Collected data:
────────────────────
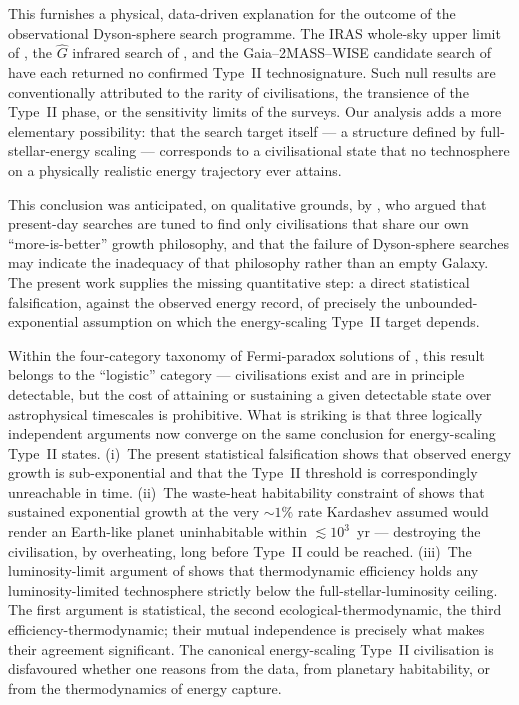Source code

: This furnishes a physical, data-driven explanation for the outcome of the observational
Dyson-sphere search programme. The IRAS whole-sky upper limit of \citet{Carrigan2009},
the $\hat{G}$ infrared search of \citet{Wright2014}, and the Gaia--2MASS--WISE candidate
search of \citet{Suazo2024} have each returned no confirmed Type~II technosignature. Such
null results are conventionally attributed to the rarity of civilisations, the transience
of the Type~II phase, or the sensitivity limits of the surveys. Our analysis adds a more
elementary possibility: that the search target itself --- a structure defined by
full-stellar-energy scaling --- corresponds to a civilisational state that no technosphere
on a physically realistic energy trajectory ever attains.

This conclusion was anticipated, on qualitative grounds, by \citet{Ivanov2020}, who
argued that present-day searches are tuned to find only civilisations that share our own
``more-is-better'' growth philosophy, and that the failure of Dyson-sphere searches may
indicate the inadequacy of that philosophy rather than an empty Galaxy. The present work
supplies the missing quantitative step: a direct statistical falsification, against the
observed energy record, of precisely the unbounded-exponential assumption on which the
energy-scaling Type~II target depends.

Within the four-category taxonomy of Fermi-paradox solutions of \citet{Cirkovic2018},
this result belongs to the ``logistic'' category --- civilisations exist and are in
principle detectable, but the cost of attaining or sustaining a given detectable state
over astrophysical timescales is prohibitive. What is striking is that three logically
independent arguments now converge on the same conclusion for energy-scaling Type~II
states. (i)~The present statistical falsification shows that observed energy growth is
sub-exponential and that the Type~II threshold is correspondingly unreachable in time.
(ii)~The waste-heat habitability constraint of \citet{BalbiLingam2025} shows that
sustained exponential growth at the very $\sim1\%$ rate Kardashev assumed would render an
Earth-like planet uninhabitable within $\lesssim10^3$~yr --- destroying the civilisation,
by overheating, long before Type~II could be reached. (iii)~The luminosity-limit argument
of \citet{HaqqMisra2025b} shows that thermodynamic efficiency holds any
luminosity-limited technosphere strictly below the full-stellar-luminosity ceiling. The
first argument is statistical, the second ecological-thermodynamic, the third
efficiency-thermodynamic; their mutual independence is precisely what makes their
agreement significant. The canonical energy-scaling Type~II civilisation is disfavoured
whether one reasons from the data, from planetary habitability, or from the thermodynamics
of energy capture.

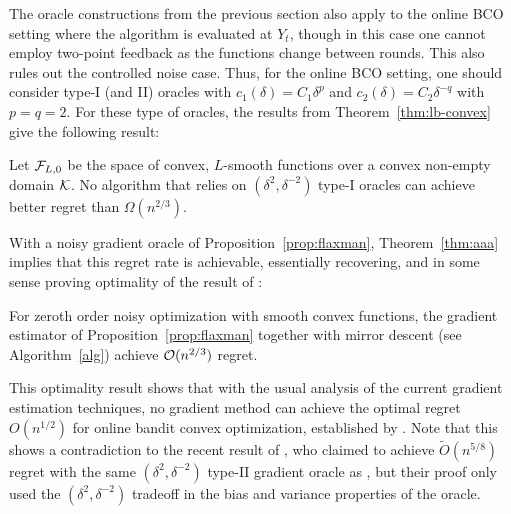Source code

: The oracle constructions from the previous section also apply to the online BCO setting
where the algorithm is evaluated at $Y_t$, though in this case 
one cannot employ two-point feedback as the functions change between rounds. 
This also rules out the controlled noise case. 
Thus, for the online BCO setting, one should consider type-I (and II) oracles with $c_1(\delta) = C_1 \delta^p$ and $c_2(\delta) = C_2\delta^{-q}$ with $p=q=2$.
For these type of oracles, the results from Theorem~\ref{thm:lb-convex} give the following result: 
\begin{theorem}\label{thm:aaa}
Let $\mathcal{F}_{L,0}$ be the space of convex, $L$-smooth functions over a convex non-empty domain $\mathcal{K}$.
No algorithm that relies on 
 $(\delta^2,\delta^{-2})$ type-I oracles
 can achieve better regret than $\Omega(n^{2/3})$.
\end{theorem}
With a noisy gradient oracle of Proposition~\ref{prop:flaxman}, Theorem~\ref{thm:aaa} implies that this regret rate is achievable, essentially recovering, and in some sense proving optimality of the result of \citet{saha2011improved}:
\begin{theorem}
For zeroth order noisy optimization with smooth convex functions, the gradient estimator of Proposition~\ref{prop:flaxman} together with mirror descent (see Algorithm~\ref{alg}) achieve $\mathcal{O}(n^{2/3})$ regret.
\end{theorem}
This optimality result shows that with the usual analysis of the current gradient estimation techniques, no gradient method can achieve the optimal regret $O(n^{1/2})$ for online bandit convex optimization, established by \citet{BubeckDKP15,BuEl15}. Note that this shows a contradiction to the recent result of \citet{DeElKo15}, who claimed to achieve $\tilde{O}(n^{5/8})$ regret with the same $(\delta^2,\delta^{-2})$ type-II gradient oracle as \citet{saha2011improved}, but their proof only used the $(\delta^2,\delta^{-2})$ tradeoff in the bias and variance properties of the oracle.





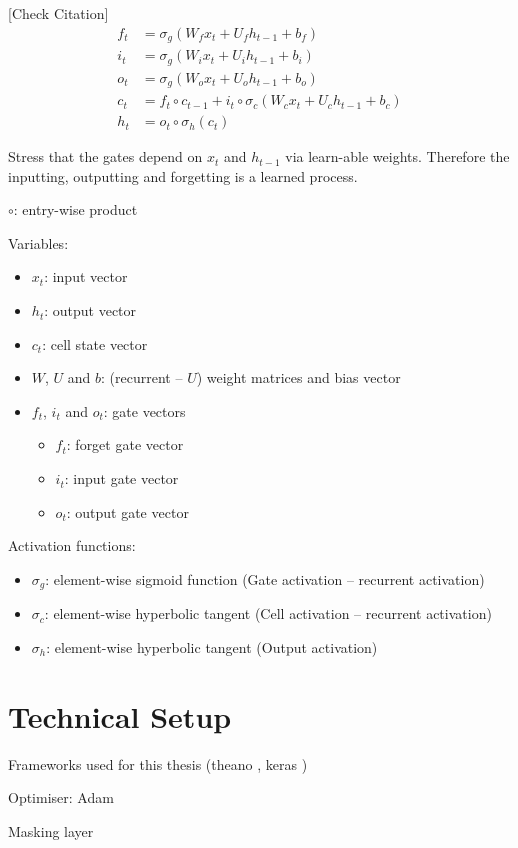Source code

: [Check Citation]\cite{lstm}
\begin{align*}
  f_t &= \sigma_g( W_f x_t + U_f h_{t-1} + b_f) \\
  i_t &= \sigma_g( W_i x_t + U_i h_{t-1} + b_i) \\
  o_t &= \sigma_g( W_o x_t + U_o h_{t-1} + b_o) \\
  c_t &= f_t \circ c_{t-1} + i_t \circ \sigma_c(W_c x_t + U_c h_{t-1} + b_c) \\
  h_t &= o_t \circ \sigma_h(c_t)
\end{align*}

Stress that the gates depend on $x_t$ and $h_{t-1}$ via learn-able weights.
Therefore the inputting, outputting and forgetting is a learned process.

$\circ$: entry-wise product


Variables:
\begin{itemize}
\item $x_t$: input vector
\item $h_t$: output vector
\item $c_t$: cell state vector
\item $W$, $U$ and $b$: (recurrent -- $U$) weight matrices and bias vector
\item $f_t$, $i_t$ and $o_t$: gate vectors
  \begin{itemize}
  \item $f_t$: forget gate vector
  \item $i_t$: input gate vector
  \item $o_t$: output gate vector
  \end{itemize}
\end{itemize}

Activation functions:
\begin{itemize}
\item $\sigma_g$: element-wise sigmoid function (Gate activation -- recurrent
  activation)
\item $\sigma_c$: element-wise hyperbolic tangent (Cell activation -- recurrent
  activation)
\item $\sigma_h$: element-wise hyperbolic tangent (Output activation)
\end{itemize}


\section{Technical Setup}
\label{sec:tech_setup}

Frameworks used for this thesis (theano \cite{theano}, keras \cite{keras})

Optimiser: Adam

Masking layer


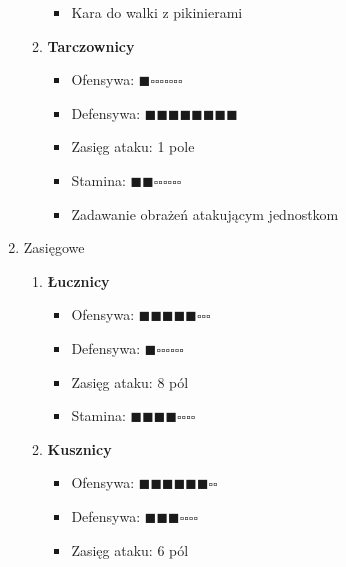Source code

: \documentclass[oneside]{lmdEN}%
\begin{document}
\begin{enumerate}
\begin{enumerate}
\begin{itemize}
                        \item Kara do walki z pikinierami
                    \end{itemize}
              \item \textbf{Tarczownicy}
                    \begin{itemize}
                        \item Ofensywa: $\blacksquare\square\square\square\square\square\square\square$
                        \item Defensywa: $\blacksquare\blacksquare\blacksquare\blacksquare\blacksquare\blacksquare\blacksquare\blacksquare$
                        \item Zasięg ataku: 1 pole
                        \item Stamina: $\blacksquare\blacksquare\square\square\square\square\square\square$
                        \item Zadawanie obrażeń atakującym jednostkom
                    \end{itemize}
          \end{enumerate}
    \item Zasięgowe
          \begin{enumerate}
              \item \textbf{Łucznicy}
                    \begin{itemize}
                        \item Ofensywa: $\blacksquare\blacksquare\blacksquare\blacksquare\blacksquare\square\square\square$
                        \item Defensywa: $\blacksquare\square\square\square\square\square\square$
                        \item Zasięg ataku: 8 pól
                        \item Stamina: $\blacksquare\blacksquare\blacksquare\blacksquare\square\square\square\square$
                    \end{itemize}
              \item \textbf{Kusznicy}
                    \begin{itemize}
                        \item Ofensywa: $\blacksquare\blacksquare\blacksquare\blacksquare\blacksquare\blacksquare\square\square$
                        \item Defensywa: $\blacksquare\blacksquare\blacksquare\square\square\square\square$
                        \item Zasięg ataku: 6 pól

\end{itemize}
\end{enumerate}
\end{enumerate}
\end{document}
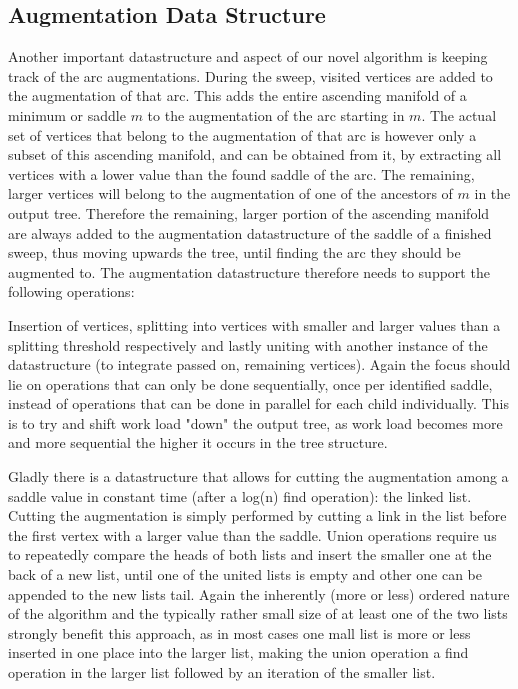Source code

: \documentclass{scrartcl}
\begin{document}
\subsection{Augmentation Data Structure}
Another important datastructure and aspect of our novel algorithm is keeping track of the arc augmentations. During the sweep, visited vertices are added to the augmentation of that arc. This adds the entire ascending manifold of a minimum or saddle \(m\) to the augmentation of the arc starting in \(m\). The actual set of vertices that belong to the augmentation of that arc is however only a subset of this ascending manifold, and can be obtained from it, by extracting all vertices with a lower value than the found saddle of the arc. The remaining, larger vertices will belong to the augmentation of one of the ancestors of \(m\) in the output tree. Therefore the remaining, larger portion of the ascending manifold are always added to the augmentation datastructure of the saddle of a finished sweep, thus moving upwards the tree, until finding the arc they should be augmented to. The augmentation datastructure therefore needs to support the following operations:

Insertion of vertices, splitting into vertices with smaller and larger values than a splitting threshold respectively and lastly uniting with another instance of the datastructure (to integrate passed on, remaining vertices). Again the focus should lie on operations that can only be done sequentially, once per identified saddle, instead of operations that can be done in parallel for each child individually. This is to try and shift work load "down" the output tree, as work load becomes more and more sequential the higher it occurs in the tree structure.

Gladly there is a datastructure that allows for cutting the augmentation among a saddle value in constant time (after a log(n) find operation): the linked list. Cutting the augmentation is simply performed by cutting a link in the list before the first vertex with a larger value than the saddle. Union operations require us to repeatedly compare the heads of both lists and insert the smaller one at the back of a new list, until one of the united lists is empty and other one can be appended to the new lists tail. Again the inherently (more or less) ordered nature of the algorithm and the typically rather small size of at least one of the two lists strongly benefit this approach, as in most cases one mall list is more or less inserted in one place into the larger list, making the union operation a find operation in the larger list followed by an iteration of the smaller list.
\end{document}
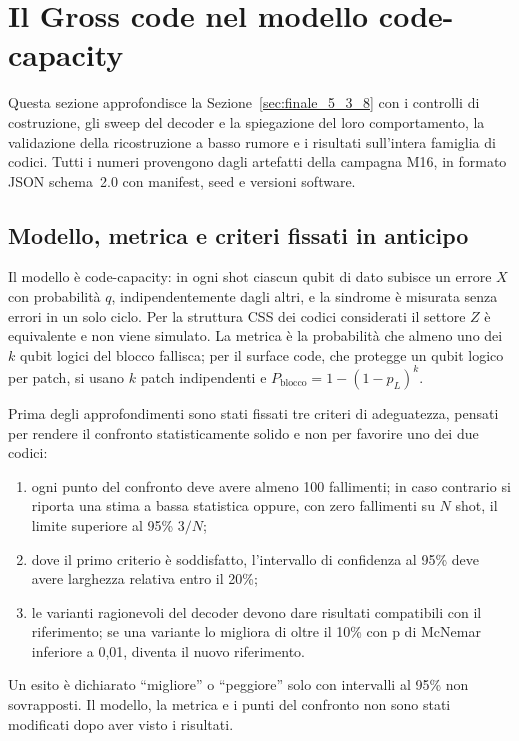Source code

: \section{Il Gross code nel modello code-capacity}
\label{app:gross}
\begin{onehalfspace}

Questa sezione approfondisce la Sezione~\ref{sec:finale_5_3_8} con i
controlli di costruzione, gli sweep del decoder e la spiegazione del loro
comportamento, la validazione della ricostruzione a basso rumore e i
risultati sull'intera famiglia di codici. Tutti i numeri provengono dagli
artefatti della campagna M16, in formato JSON schema~2.0 con manifest, seed e
versioni software.

\subsection{Modello, metrica e criteri fissati in anticipo}
\label{app:gross_modello}

Il modello è code-capacity: in ogni shot ciascun qubit di dato subisce un
errore $X$ con probabilità $q$, indipendentemente dagli altri, e la
sindrome è misurata senza errori in un solo ciclo. Per la struttura CSS
dei codici considerati il settore $Z$ è equivalente e non viene simulato.
La metrica è la probabilità che almeno uno dei $k$ qubit logici del blocco
fallisca; per il surface code, che protegge un qubit logico per patch, si
usano $k$ patch indipendenti e $P_{\text{blocco}} = 1-(1-p_L)^k$.

Prima degli approfondimenti sono stati fissati tre criteri di
adeguatezza, pensati per rendere il confronto statisticamente solido e
non per favorire uno dei due codici:
\begin{enumerate}
\item ogni punto del confronto deve avere almeno 100 fallimenti; in caso
  contrario si riporta una stima a bassa statistica oppure, con zero
  fallimenti su $N$ shot, il limite superiore al 95\% $3/N$;
\item dove il primo criterio è soddisfatto, l'intervallo di confidenza al
  95\% deve avere larghezza relativa entro il 20\%;
\item le varianti ragionevoli del decoder devono dare risultati
  compatibili con il riferimento; se una variante lo migliora di oltre il
  10\% con p di McNemar inferiore a 0,01, diventa il nuovo riferimento.
\end{enumerate}
Un esito è dichiarato ``migliore'' o ``peggiore'' solo con intervalli al
95\% non sovrapposti. Il modello, la metrica e i punti del confronto non
sono stati modificati dopo aver visto i risultati.


\end{onehalfspace}
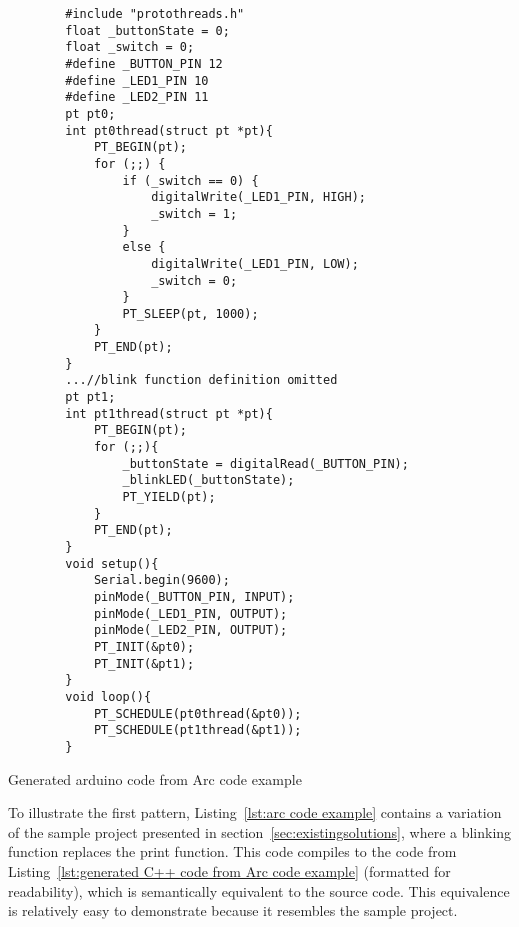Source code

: \begin{listing}[htb!]
    \begin{verbatim}
        #include "protothreads.h"
        float _buttonState = 0;
        float _switch = 0;
        #define _BUTTON_PIN 12
        #define _LED1_PIN 10
        #define _LED2_PIN 11
        pt pt0;
        int pt0thread(struct pt *pt){
            PT_BEGIN(pt);
            for (;;) {
                if (_switch == 0) {
                    digitalWrite(_LED1_PIN, HIGH);
                    _switch = 1;
                }
                else {
                    digitalWrite(_LED1_PIN, LOW);
                    _switch = 0;
                }
                PT_SLEEP(pt, 1000);
            }
            PT_END(pt);
        }
        ...//blink function definition omitted
        pt pt1;
        int pt1thread(struct pt *pt){
            PT_BEGIN(pt);
            for (;;){
                _buttonState = digitalRead(_BUTTON_PIN);
                _blinkLED(_buttonState);
                PT_YIELD(pt);
            }
            PT_END(pt);
        }
        void setup(){
            Serial.begin(9600);
            pinMode(_BUTTON_PIN, INPUT);
            pinMode(_LED1_PIN, OUTPUT);
            pinMode(_LED2_PIN, OUTPUT);
            PT_INIT(&pt0);
            PT_INIT(&pt1);
        }
        void loop(){
            PT_SCHEDULE(pt0thread(&pt0));
            PT_SCHEDULE(pt1thread(&pt1));
        }
    \end{verbatim}
    \caption{Generated arduino code from Arc code example}
    \label{lst:generated C++ code from Arc code example}
\end{listing}


To illustrate the first pattern, Listing~\ref{lst:arc code example} contains a variation of the sample project presented in section~\ref{sec:existingsolutions}, where a blinking function replaces the print function. This code compiles to the code from Listing~\ref{lst:generated C++ code from Arc code example} (formatted for readability), which is semantically equivalent to the source code. This equivalence is relatively easy to demonstrate because it resembles the sample project.
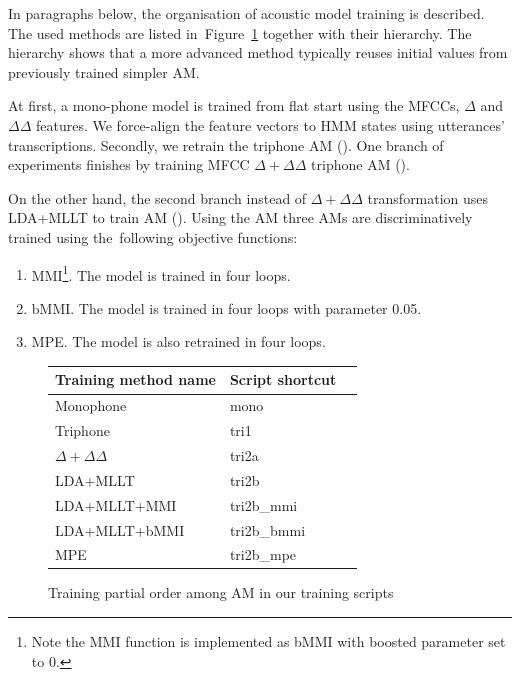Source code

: In paragraphs below, the organisation of acoustic model training is described. 
The used methods are listed in~Figure~\ref{fig:am-deps} together with their hierarchy.
The hierarchy shows that a more advanced method typically reuses initial values from previously trained simpler \ac{AM}.

At first, a mono-phone model is trained from flat start using the MFCCs, $\Delta$ and $\Delta \Delta$ features.
We force-align the feature vectors to HMM states using utterances' transcriptions.
Secondly, we retrain the triphone \ac{AM} ().
One branch of experiments finishes by training \ac{MFCC} $\Delta + \Delta\Delta$ triphone \ac{AM} (). %

On the other hand, the second branch instead of $\Delta + \Delta\Delta$ transformation uses \ac{LDA}+\ac{MLLT} to train \ac{AM} ().
Using the \ac{AM}  three \acp{AM} are discriminatively trained using the~following objective functions:
\begin{enumerate}
    \item \acl{MMI}\cite{chow1990maximum}\footnote{Note the \ac{MMI} function is implemented as \acs{bMMI} with boosted parameter set to 0.}. The model  is trained in four loops.
    \item \acl{bMMI}\cite{povey2008boosted}. The model  is trained in four loops with parameter 0.05.
    \item \acl{MPE}\cite{povey2003mmi}. The model  is also retrained in four loops.
\end{enumerate}

\begin{figure}[!htp]
    \begin{center}
    
    \small{\begin{tabular}{lll}
    \hline
    Training method name & Script shortcut \\
    \hline
    Monophone & mono \\
    Triphone  & tri1 \\
    $\Delta + \Delta\Delta$ & tri2a  \\
    \acs{LDA}+\acs{MLLT} & tri2b  \\
    \acs{LDA}+\acs{MLLT}+\acs{MMI} & tri2b\_mmi \\
    \acs{LDA}+\acs{MLLT}+\acs{bMMI} & tri2b\_bmmi \\
    \acs{MPE} & tri2b\_mpe \\
    \hline
    \end{tabular}}
    \end{center}
    \caption{Training partial order among \ac{AM} in our training scripts}
    \label{fig:am-deps} 
\end{figure}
────────────────────
**Work required**. Among the records above, only the lines between the line holding "usano $k$ patch" and the line holding "fallimenti su $N$", inclusive, are to be output, exactly as written.

**Your solution**.
usano $k$ patch indipendenti e $P_{\text{blocco}} = 1-(1-p_L)^k$.

Prima degli approfondimenti sono stati fissati tre criteri di
adeguatezza, pensati per rendere il confronto statisticamente solido e
non per favorire uno dei due codici:
\begin{enumerate}
\item ogni punto del confronto deve avere almeno 100 fallimenti; in caso
  contrario si riporta una stima a bassa statistica oppure, con zero
  fallimenti su $N$ shot, il limite superiore al 95\% $3/N$;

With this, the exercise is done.